Cerra na mesma proporção, com correntes e cadeados, todas as saídas por onde
ele possa pensar em fugir. O amor genuíno, perdura, não morre, vivifica, não
derruba. O amor é uma espécie de paixão avassaladora, que nos leva aos píncaros
da loucura. O amor é como um beijo que um maluco qualquer nos roubou no meio da
rua, ou no centro da praça.
Apesar
disso, para que dure, se faz necessário que outras apropriações “não esperadas”
aconteçam. O amor é algo como uma ponte inimaginável que a gente atravessa por
sobre um rio de corredeiras mortais e, quando chegamos do outro lado da margem,
descobrimos que o cruzamento se fez em vão. Acabou inútil, falho e frustratório.
É nesta hora amarga que acordamos para a realidade e vemos, diante dos nossos olhos
chorosos, que não há nenhuma possibilidade de volta.
O amor é o
silêncio terno que renova o coração. A canção maviosa que o poeta deixou de escrever.
O amor, é ainda aquela flor mimosa que a gente colheu de dentro do jardim da
nossa alma em festa e a entregamos, de mãos beijadas, a outro. Esse “outro”

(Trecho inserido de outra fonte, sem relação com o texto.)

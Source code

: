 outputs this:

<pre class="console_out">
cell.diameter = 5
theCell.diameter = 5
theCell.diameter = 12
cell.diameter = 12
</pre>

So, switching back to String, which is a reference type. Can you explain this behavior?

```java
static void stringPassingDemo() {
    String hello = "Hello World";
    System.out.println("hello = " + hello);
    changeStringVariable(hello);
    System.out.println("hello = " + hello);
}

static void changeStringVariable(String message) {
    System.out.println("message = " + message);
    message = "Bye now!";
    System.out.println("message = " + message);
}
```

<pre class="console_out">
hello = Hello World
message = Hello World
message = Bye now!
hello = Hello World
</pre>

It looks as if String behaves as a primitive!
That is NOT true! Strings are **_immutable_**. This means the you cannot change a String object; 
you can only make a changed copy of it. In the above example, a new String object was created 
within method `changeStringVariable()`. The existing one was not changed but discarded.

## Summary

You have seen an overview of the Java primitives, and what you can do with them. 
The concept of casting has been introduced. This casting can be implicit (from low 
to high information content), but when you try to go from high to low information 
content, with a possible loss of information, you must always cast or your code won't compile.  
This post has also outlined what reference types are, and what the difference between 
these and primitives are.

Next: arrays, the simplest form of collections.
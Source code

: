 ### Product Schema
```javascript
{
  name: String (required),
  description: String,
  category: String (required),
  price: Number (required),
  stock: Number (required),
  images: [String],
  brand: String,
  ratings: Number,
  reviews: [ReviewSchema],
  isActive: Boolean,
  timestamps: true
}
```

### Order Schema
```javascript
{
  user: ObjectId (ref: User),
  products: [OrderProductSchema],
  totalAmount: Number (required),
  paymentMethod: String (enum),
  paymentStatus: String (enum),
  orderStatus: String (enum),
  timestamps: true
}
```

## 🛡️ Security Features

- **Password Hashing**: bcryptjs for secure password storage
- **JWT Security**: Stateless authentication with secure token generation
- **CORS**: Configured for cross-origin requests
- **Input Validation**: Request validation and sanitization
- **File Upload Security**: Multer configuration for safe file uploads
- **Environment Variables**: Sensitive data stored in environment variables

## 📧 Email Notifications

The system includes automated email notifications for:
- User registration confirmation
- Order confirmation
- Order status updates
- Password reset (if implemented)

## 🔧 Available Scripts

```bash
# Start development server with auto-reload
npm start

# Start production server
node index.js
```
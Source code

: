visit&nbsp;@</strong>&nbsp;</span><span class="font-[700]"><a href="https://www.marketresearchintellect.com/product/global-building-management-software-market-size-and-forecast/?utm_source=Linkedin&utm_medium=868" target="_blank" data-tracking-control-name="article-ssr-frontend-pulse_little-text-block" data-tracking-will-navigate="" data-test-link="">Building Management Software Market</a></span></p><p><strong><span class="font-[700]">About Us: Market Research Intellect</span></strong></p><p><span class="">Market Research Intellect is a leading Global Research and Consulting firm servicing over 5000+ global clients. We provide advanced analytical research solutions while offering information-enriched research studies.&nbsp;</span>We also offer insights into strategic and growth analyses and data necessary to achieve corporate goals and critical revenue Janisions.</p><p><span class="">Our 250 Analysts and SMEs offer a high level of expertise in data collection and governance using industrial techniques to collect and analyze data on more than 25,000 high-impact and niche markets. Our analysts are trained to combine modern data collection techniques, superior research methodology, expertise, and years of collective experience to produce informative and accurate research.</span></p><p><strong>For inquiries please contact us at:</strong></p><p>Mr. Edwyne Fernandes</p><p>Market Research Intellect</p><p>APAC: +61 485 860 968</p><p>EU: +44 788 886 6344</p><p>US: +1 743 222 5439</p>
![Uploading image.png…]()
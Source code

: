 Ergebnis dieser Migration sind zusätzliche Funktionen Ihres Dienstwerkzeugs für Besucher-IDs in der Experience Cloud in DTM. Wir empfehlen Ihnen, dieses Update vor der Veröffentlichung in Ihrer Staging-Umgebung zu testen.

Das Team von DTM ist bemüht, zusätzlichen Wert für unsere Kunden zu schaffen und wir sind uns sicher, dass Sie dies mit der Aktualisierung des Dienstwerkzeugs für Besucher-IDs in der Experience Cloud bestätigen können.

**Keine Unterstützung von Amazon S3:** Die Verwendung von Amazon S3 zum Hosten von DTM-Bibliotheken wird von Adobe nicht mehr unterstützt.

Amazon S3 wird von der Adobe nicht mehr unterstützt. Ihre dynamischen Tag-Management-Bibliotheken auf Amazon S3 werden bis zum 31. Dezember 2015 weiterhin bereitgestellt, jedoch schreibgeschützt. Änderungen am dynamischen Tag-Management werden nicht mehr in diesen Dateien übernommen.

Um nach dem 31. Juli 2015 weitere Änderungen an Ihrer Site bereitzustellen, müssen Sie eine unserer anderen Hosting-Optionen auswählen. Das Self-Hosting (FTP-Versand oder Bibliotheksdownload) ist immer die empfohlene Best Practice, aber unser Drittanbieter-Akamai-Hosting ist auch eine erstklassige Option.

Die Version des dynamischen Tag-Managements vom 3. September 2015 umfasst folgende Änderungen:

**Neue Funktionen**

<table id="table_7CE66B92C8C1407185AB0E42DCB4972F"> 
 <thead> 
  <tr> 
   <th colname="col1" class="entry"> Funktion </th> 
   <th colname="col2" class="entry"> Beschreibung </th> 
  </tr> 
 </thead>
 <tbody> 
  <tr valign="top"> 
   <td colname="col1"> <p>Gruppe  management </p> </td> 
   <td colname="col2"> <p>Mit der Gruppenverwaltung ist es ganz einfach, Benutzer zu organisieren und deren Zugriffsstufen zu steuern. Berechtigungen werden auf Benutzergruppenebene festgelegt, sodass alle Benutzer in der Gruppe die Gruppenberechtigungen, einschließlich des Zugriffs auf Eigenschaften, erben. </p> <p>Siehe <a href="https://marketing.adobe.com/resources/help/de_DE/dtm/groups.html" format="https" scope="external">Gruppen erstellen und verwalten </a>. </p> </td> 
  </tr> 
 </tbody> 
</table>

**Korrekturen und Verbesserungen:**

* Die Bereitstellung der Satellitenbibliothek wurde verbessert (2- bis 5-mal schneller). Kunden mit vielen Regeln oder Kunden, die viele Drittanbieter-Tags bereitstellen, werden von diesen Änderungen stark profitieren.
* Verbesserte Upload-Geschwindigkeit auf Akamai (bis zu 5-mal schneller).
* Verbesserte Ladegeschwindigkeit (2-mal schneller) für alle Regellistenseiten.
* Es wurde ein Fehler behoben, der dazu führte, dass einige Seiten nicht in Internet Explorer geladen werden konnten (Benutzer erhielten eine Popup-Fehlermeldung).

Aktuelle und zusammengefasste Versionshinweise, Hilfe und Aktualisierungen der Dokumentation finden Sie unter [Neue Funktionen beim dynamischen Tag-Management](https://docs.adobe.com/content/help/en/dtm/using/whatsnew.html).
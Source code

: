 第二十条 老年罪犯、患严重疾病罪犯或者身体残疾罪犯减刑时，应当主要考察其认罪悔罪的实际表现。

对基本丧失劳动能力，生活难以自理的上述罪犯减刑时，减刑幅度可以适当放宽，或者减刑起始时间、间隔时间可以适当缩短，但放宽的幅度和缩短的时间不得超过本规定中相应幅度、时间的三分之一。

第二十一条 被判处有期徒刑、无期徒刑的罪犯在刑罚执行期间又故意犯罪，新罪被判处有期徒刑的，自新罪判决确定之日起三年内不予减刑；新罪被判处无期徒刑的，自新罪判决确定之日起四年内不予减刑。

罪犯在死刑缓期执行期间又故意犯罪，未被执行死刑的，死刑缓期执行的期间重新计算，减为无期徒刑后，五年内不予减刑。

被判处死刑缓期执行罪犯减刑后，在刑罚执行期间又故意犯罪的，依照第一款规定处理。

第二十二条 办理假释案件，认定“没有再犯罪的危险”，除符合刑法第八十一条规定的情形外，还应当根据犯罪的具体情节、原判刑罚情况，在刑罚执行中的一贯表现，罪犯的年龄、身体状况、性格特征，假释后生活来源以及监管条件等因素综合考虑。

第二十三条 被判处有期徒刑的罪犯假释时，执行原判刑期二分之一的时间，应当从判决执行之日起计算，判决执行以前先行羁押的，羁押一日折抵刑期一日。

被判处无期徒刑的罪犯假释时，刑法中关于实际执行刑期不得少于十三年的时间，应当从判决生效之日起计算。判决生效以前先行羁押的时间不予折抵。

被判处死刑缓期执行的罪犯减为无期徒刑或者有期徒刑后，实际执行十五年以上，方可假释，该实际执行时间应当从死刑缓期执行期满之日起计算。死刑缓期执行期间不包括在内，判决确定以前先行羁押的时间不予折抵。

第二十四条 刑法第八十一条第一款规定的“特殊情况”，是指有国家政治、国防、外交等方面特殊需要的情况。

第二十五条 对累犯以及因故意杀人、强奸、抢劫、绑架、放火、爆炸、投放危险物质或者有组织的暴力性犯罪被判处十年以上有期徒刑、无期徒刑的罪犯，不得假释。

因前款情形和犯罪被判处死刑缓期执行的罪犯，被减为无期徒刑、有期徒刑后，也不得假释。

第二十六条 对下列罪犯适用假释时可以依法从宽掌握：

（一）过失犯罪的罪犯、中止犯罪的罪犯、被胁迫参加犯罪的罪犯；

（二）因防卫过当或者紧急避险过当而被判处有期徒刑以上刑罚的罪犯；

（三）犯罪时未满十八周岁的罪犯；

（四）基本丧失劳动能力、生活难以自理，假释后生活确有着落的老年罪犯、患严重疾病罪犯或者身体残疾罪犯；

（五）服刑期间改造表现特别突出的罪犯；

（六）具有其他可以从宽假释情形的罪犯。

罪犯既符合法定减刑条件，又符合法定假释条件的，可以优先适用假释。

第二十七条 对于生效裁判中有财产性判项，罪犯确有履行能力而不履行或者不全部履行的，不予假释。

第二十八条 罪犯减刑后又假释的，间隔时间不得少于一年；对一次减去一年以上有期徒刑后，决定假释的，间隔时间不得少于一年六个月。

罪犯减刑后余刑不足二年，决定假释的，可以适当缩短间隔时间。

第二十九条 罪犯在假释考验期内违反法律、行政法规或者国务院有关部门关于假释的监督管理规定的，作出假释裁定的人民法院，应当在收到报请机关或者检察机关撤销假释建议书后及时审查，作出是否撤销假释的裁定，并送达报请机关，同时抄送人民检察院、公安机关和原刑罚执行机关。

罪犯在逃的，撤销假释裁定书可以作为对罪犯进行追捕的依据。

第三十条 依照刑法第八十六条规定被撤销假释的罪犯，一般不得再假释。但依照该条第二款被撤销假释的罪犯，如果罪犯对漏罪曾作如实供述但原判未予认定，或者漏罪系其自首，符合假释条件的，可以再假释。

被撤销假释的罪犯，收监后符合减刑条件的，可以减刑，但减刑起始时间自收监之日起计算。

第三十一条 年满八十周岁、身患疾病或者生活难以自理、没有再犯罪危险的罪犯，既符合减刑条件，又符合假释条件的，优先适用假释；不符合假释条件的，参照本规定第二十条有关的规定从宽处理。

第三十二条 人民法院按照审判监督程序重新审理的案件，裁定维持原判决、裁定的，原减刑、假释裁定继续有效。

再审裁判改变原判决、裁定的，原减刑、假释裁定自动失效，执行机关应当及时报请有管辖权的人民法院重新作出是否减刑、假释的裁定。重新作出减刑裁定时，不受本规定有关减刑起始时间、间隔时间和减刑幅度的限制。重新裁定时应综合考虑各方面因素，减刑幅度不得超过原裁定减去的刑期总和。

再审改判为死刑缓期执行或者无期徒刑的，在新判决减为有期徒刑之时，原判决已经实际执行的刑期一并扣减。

pode ser qualquer ladrão desconhecido que se ponha em nosso caminho. Um
estranho, uma paixão, um ser desprezível que infelizmente a destruirá. Marcel
Jouhandeau, romancista francês, escreveu, com muita propriedade, em seu livro
Chronique d’une passion que “saber amar não é amar. Amar é não saber”.
E, por não
sabermos... Amar é fugir levando as quimeras de contrapeso. É a gente se soltar
e saltar, voar no vazio sem medo, pular de um prédio muito alto desconhecendo como
a calçada de cimento, lá embaixo, nos recepcionará no final do baque. O amor é
o interruptor que quando a gente toca nele, faz explodir à claridade da lâmpada.
O amor é o fogo que dá vida à tocha, a pira que mantém o lampião aceso. Por
tudo o que eu disse aqui, caras amigas, o dia dos namorados, deveria acabar. De
vez, pra sempre. No lugar dele, a gente careceria celebrar, proclamar, exaltar,
louvar, sobretudo festejar, o DIA DO AMOR. E viva Santo Antonio.